Neuroprotective Role of Zingerone: Investigating the Effective Doses of Zingerone in Lead Acetate-Induced Brain Dysfunctions in Rats

This experiment was designed to determine the effective dose of zingerone against the sublethal dose of lead acetate that induced brain dysfunctions in rats through using different successive doses of zingerone on some parameters related to oxidative stress for 28 days. Thirty-six adult male rats were randomly selected and divided equally into six experimental groups and treated for 28 days as follows: Control group: administered (orally) sterile distilled water. G1 group: administered (orally) (1/280 from LD50) of lead acetate and treated with 25mg/kg for 4 weeks, the rats were then dissected.
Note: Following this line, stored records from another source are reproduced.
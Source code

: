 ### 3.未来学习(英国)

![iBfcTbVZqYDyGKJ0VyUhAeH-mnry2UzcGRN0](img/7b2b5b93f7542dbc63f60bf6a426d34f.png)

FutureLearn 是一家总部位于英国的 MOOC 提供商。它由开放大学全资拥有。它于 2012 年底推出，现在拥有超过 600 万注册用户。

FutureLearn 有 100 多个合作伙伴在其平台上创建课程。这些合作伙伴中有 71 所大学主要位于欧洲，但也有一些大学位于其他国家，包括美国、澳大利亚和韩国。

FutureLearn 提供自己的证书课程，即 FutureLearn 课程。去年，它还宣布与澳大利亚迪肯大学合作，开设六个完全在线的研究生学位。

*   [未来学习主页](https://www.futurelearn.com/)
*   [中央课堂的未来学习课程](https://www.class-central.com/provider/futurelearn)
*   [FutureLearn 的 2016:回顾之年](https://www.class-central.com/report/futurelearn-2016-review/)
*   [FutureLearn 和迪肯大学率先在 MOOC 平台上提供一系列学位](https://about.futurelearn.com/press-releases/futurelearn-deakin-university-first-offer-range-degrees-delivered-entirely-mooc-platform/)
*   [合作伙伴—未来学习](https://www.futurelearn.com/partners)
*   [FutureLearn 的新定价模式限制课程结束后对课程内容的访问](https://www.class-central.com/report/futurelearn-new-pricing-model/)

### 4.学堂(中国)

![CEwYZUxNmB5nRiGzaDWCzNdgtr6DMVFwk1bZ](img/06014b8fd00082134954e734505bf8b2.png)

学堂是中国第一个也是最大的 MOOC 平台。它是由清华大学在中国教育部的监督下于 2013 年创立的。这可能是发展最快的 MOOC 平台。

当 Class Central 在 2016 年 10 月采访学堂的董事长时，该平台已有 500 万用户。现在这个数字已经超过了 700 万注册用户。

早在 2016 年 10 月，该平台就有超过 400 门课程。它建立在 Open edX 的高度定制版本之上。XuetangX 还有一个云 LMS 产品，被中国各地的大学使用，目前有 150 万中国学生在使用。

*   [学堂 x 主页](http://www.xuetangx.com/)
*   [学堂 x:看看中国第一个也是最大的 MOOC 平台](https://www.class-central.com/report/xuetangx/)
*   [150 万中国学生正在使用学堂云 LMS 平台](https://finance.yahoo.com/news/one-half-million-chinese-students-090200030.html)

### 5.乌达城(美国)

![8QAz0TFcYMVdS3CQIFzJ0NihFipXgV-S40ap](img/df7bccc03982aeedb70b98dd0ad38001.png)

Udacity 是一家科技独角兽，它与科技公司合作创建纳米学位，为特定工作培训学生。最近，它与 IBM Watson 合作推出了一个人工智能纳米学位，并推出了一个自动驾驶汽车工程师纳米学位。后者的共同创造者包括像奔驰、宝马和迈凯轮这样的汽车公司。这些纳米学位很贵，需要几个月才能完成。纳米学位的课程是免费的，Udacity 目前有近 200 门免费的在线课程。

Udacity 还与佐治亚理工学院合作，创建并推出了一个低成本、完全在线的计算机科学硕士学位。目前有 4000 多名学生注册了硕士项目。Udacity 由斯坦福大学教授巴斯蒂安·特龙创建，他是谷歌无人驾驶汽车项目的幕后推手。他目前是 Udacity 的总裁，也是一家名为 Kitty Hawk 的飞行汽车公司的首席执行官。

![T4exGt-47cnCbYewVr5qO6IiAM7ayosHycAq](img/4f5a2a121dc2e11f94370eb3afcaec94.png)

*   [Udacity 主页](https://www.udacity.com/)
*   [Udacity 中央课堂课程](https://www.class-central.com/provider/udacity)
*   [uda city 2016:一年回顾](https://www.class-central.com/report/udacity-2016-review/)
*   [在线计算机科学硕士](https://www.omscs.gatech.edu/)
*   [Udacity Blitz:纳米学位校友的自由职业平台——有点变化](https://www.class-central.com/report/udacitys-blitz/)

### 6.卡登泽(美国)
G2 group: administered (orally) (1/280 from LD50) of lead acetate and treated with 50mg/kg for 4 weeks, the rats were then dissected. G3 group: administered (orally) (1/280 from LD50) of lead acetate and treated with 100mg/kg for 4 weeks, the rats were then dissected. G4 group: administered (orally) (1/280 from LD50) of lead acetate and treated with 150mg/kg for 4 weeks, the rats were then dissected. G5 group: administered (orally) (1/280 from LD50) of lead acetate and treated with 200mg/kg for 4 weeks, the rats were then dissected. Blood samples were collected, by heart punched under anesthesia, at the end of the experiment for measuring the serum malondialdehyde, neuroglobulin, and dopamine concentrations. The result showed a significant (P<0.05) positive correlation between successive doses of zingerone and dopamine and neuroglobulin concentrations, while a significant (P<0.05) negative correlation between successive doses of zingerone and the concentration of malondialdehyde in all animals that are treated with lead acetate compared to the control group. Concluded from this research show that the zingerone has potent antioxidants and neuroprotective effects at the dose 125 mg/kg BW may result in a significant improvement of the neurotransmitter levels and decrease in the production of oxidative stress to the brain tissue.